Material supplied section start

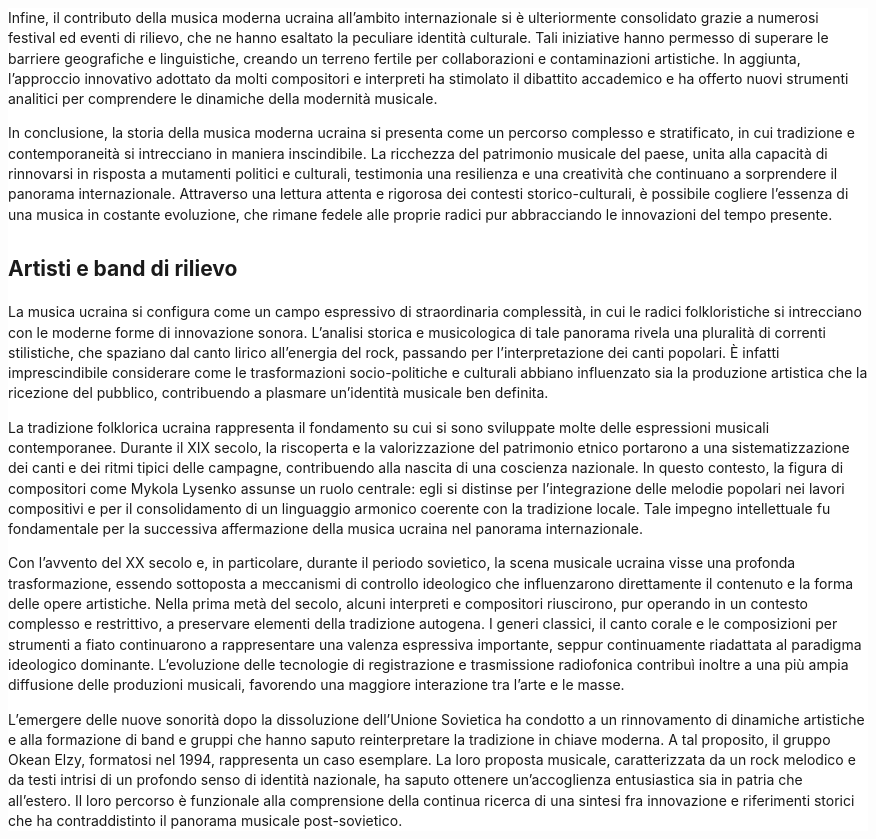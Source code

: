 Infine, il contributo della musica moderna ucraina all’ambito internazionale si è ulteriormente
consolidato grazie a numerosi festival ed eventi di rilievo, che ne hanno esaltato la peculiare
identità culturale. Tali iniziative hanno permesso di superare le barriere geografiche e
linguistiche, creando un terreno fertile per collaborazioni e contaminazioni artistiche. In
aggiunta, l’approccio innovativo adottato da molti compositori e interpreti ha stimolato il
dibattito accademico e ha offerto nuovi strumenti analitici per comprendere le dinamiche della
modernità musicale.

In conclusione, la storia della musica moderna ucraina si presenta come un percorso complesso e
stratificato, in cui tradizione e contemporaneità si intrecciano in maniera inscindibile. La
ricchezza del patrimonio musicale del paese, unita alla capacità di rinnovarsi in risposta a
mutamenti politici e culturali, testimonia una resilienza e una creatività che continuano a
sorprendere il panorama internazionale. Attraverso una lettura attenta e rigorosa dei contesti
storico-culturali, è possibile cogliere l’essenza di una musica in costante evoluzione, che rimane
fedele alle proprie radici pur abbracciando le innovazioni del tempo presente.

## Artisti e band di rilievo

La musica ucraina si configura come un campo espressivo di straordinaria complessità, in cui le
radici folkloristiche si intrecciano con le moderne forme di innovazione sonora. L’analisi storica e
musicologica di tale panorama rivela una pluralità di correnti stilistiche, che spaziano dal canto
lirico all’energia del rock, passando per l’interpretazione dei canti popolari. È infatti
imprescindibile considerare come le trasformazioni socio-politiche e culturali abbiano influenzato
sia la produzione artistica che la ricezione del pubblico, contribuendo a plasmare un’identità
musicale ben definita.

La tradizione folklorica ucraina rappresenta il fondamento su cui si sono sviluppate molte delle
espressioni musicali contemporanee. Durante il XIX secolo, la riscoperta e la valorizzazione del
patrimonio etnico portarono a una sistematizzazione dei canti e dei ritmi tipici delle campagne,
contribuendo alla nascita di una coscienza nazionale. In questo contesto, la figura di compositori
come Mykola Lysenko assunse un ruolo centrale: egli si distinse per l’integrazione delle melodie
popolari nei lavori compositivi e per il consolidamento di un linguaggio armonico coerente con la
tradizione locale. Tale impegno intellettuale fu fondamentale per la successiva affermazione della
musica ucraina nel panorama internazionale.

Con l’avvento del XX secolo e, in particolare, durante il periodo sovietico, la scena musicale
ucraina visse una profonda trasformazione, essendo sottoposta a meccanismi di controllo ideologico
che influenzarono direttamente il contenuto e la forma delle opere artistiche. Nella prima metà del
secolo, alcuni interpreti e compositori riuscirono, pur operando in un contesto complesso e
restrittivo, a preservare elementi della tradizione autogena. I generi classici, il canto corale e
le composizioni per strumenti a fiato continuarono a rappresentare una valenza espressiva
importante, seppur continuamente riadattata al paradigma ideologico dominante. L’evoluzione delle
tecnologie di registrazione e trasmissione radiofonica contribuì inoltre a una più ampia diffusione
delle produzioni musicali, favorendo una maggiore interazione tra l’arte e le masse.

L’emergere delle nuove sonorità dopo la dissoluzione dell’Unione Sovietica ha condotto a un
rinnovamento di dinamiche artistiche e alla formazione di band e gruppi che hanno saputo
reinterpretare la tradizione in chiave moderna. A tal proposito, il gruppo Okean Elzy, formatosi nel
1994, rappresenta un caso esemplare. La loro proposta musicale, caratterizzata da un rock melodico e
da testi intrisi di un profondo senso di identità nazionale, ha saputo ottenere un’accoglienza
entusiastica sia in patria che all’estero. Il loro percorso è funzionale alla comprensione della
continua ricerca di una sintesi fra innovazione e riferimenti storici che ha contraddistinto il
panorama musicale post-sovietico.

Material supplied section end

**Activity**: Return every line of the listing above that contains "percorso".

**Solved problem**:
In conclusione, la storia della musica moderna ucraina si presenta come un percorso complesso e
entusiastica sia in patria che all’estero. Il loro percorso è funzionale alla comprensione della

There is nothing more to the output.